If you recall, the collapse of the $126billion LTCM hedge fund was avoided by the US Fed stepping in before what would almost certainly have triggered a global financial crisis.  The Fed secured a multi bank bailout and lowered rates.  There is so little slack in our already strung out system (now after the Fed had to capitulate from tightening) that one has to wonder if they could even do that now if history repeated.

News Limited was running articles headlining ‘financial collapse’ and ‘economic Armageddon’ and quoting Former Coalition policy adviser John Adams.  To wit:

““In all likelihood, the coming economic crisis will be worse than the Global Financial Crisis because global debt is more than $US85 trillion higher than in 2007,” Mr Adams told

“Think of a bomb with a detonator with a timer that has been shown in many Hollywood movies. The inversion of the yield curve is when the bad guy in the movie turns on the detonator with the timer ticking down.

“In the movies the hero is always able to come and rescue the situation before the bomb goes off. Unfortunately, since 1969, no one has been able to turn off the detonator before the bomb goes off.”

He said ordinary Australians were “completely exposed” to a global downturn which could morph into a “systemic economic crisis”….

“Australia currently has the largest debt bubble in its history at the same time when the world is experiencing the largest global debt bubble on record.”

He said the inversion of the US yield curve was just the latest market signal that Australia was on track for an “economic crisis”.

“The end game for Australia is either our private sector debt becomes unserviceable or the Australian dollar doesn’t hold its value. Both outcomes spells disaster for ordinary Australians,” he said.”

Adams went on to describe how Aussies might prepare including: “researching previous economic crises, managing cash flow, reducing debt, holding onto “good” money that will retain its purchasing power…”,etc.

There simply is no better “good money” than real money.  In our world of Fiat currency, synthetic derivatives and other ‘paper promises of wealth’, one of the only real forms of money is precious metals; gold, silver and platinum.

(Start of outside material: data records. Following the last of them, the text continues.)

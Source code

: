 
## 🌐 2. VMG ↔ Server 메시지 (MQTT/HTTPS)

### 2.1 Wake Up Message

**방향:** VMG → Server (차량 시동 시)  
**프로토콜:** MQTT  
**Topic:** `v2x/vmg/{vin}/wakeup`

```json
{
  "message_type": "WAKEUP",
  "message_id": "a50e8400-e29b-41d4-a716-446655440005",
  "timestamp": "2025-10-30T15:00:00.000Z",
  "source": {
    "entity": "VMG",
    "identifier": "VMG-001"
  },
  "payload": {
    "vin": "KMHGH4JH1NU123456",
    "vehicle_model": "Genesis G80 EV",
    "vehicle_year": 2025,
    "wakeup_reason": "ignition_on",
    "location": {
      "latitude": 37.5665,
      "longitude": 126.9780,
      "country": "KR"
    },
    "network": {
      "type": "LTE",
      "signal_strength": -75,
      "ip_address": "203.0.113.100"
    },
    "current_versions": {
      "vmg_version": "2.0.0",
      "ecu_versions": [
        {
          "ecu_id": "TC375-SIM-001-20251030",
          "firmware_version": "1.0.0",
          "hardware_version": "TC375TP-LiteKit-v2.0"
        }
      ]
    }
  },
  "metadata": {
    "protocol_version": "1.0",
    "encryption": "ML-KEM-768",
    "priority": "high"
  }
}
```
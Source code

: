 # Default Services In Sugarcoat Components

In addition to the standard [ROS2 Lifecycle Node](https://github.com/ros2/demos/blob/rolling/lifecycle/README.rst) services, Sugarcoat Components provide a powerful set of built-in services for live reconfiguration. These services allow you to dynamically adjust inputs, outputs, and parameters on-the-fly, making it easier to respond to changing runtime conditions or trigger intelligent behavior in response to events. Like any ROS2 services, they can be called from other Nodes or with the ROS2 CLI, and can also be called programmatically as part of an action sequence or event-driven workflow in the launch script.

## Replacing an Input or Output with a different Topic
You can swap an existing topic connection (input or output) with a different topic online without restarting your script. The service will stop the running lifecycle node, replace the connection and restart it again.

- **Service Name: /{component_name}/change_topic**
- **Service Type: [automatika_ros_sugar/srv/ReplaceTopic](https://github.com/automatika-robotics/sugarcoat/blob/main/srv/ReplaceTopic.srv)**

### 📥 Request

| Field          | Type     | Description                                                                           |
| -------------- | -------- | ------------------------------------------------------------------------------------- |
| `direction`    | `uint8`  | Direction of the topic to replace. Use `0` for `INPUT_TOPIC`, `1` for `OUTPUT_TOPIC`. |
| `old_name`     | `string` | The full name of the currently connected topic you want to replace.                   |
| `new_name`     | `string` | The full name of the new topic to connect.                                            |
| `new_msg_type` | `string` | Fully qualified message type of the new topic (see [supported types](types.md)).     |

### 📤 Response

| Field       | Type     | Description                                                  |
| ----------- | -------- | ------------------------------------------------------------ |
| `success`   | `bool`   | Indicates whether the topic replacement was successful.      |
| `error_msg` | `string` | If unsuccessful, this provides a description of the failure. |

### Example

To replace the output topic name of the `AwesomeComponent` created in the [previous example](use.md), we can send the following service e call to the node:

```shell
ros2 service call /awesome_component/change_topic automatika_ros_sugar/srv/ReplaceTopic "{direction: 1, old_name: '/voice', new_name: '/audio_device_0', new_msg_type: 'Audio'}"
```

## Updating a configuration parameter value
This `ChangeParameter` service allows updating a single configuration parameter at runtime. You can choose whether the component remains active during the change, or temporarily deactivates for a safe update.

Newcomers to gold may think they have somehow ‘missed the boat’ with AUD gold at near all time highs right now.  The critical piece missing in such a simplistic analysis is the Aussie dollar part of that equation.  In USD gold is still down 30% off its 2011 highs.  However at that time the AUD was worth $1.075USD.  Since then the AUD has fallen to just $0.7 USD.  However, as Adams and many others warn, it is likely to fall further as Australia feels the pain of its debt excesses and ‘all in bet’ on property.  So as USD gold rallies on financial market weakness as history indicates it will, one could easily see AUD gold benefit doubly from a rising USD spot price AND a falling Aussie dollar.  And that is the very definition of the “good money” Adams refers to.